§ **Stored data**:
***

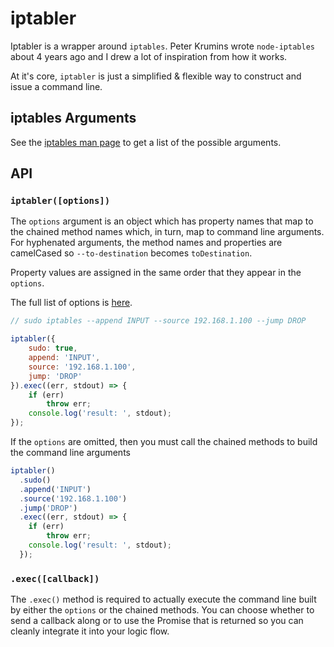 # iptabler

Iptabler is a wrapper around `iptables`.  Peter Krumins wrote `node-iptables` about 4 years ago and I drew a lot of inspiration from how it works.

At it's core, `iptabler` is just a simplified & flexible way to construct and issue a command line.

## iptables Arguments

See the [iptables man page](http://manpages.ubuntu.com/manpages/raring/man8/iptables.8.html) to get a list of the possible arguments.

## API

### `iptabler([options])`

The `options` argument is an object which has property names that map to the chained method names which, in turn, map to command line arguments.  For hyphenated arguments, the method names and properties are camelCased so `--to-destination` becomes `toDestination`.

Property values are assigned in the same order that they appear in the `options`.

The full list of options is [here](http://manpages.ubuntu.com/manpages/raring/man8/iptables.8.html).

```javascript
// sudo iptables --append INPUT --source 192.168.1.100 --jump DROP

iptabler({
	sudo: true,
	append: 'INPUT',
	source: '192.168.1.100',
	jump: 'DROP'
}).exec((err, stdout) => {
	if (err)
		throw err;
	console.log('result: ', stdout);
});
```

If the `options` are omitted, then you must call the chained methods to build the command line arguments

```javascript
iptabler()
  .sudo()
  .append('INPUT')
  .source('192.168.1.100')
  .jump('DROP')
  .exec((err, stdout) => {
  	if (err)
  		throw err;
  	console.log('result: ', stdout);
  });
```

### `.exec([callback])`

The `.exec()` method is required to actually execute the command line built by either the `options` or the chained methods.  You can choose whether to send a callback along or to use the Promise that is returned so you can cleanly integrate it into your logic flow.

***

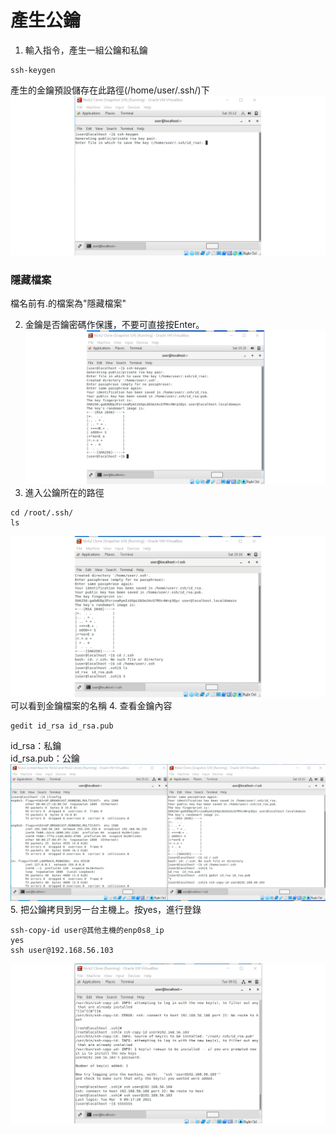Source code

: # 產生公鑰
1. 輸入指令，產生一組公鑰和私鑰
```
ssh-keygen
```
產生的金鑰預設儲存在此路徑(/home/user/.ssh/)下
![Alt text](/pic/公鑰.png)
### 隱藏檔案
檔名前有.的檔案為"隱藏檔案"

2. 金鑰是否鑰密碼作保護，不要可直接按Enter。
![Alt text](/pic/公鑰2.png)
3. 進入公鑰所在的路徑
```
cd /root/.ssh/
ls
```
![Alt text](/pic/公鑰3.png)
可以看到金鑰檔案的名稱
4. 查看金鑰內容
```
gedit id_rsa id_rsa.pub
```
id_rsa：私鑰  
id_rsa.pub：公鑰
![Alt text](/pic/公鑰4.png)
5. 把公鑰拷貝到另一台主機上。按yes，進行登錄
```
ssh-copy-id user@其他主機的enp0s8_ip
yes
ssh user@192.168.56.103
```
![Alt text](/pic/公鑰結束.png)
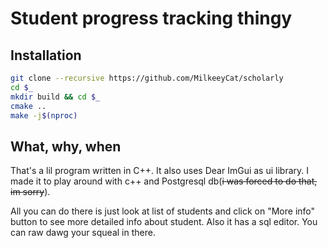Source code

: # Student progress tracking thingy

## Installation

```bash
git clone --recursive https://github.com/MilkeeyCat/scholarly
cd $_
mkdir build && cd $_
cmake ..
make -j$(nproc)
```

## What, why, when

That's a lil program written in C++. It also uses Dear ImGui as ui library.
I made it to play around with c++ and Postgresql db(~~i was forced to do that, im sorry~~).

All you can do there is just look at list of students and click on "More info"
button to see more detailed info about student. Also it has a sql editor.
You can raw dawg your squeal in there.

***

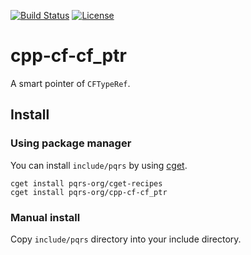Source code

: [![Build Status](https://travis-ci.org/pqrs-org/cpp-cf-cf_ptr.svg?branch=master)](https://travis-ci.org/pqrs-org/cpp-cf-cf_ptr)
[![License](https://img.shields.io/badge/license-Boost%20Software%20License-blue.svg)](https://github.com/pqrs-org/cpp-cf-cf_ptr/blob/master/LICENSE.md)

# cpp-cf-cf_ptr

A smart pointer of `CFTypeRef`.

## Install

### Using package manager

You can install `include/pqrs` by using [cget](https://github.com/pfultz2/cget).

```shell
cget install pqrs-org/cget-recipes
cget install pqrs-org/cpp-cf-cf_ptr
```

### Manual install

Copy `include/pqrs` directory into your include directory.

***

§ **Work request**: When a line of the records holds the word "list", copy that line.

§ **Solution**:
See the [iptables man page](http://manpages.ubuntu.com/manpages/raring/man8/iptables.8.html) to get a list of the possible arguments.
The full list of options is [here](http://manpages.ubuntu.com/manpages/raring/man8/iptables.8.html).
All you can do there is just look at list of students and click on "More info"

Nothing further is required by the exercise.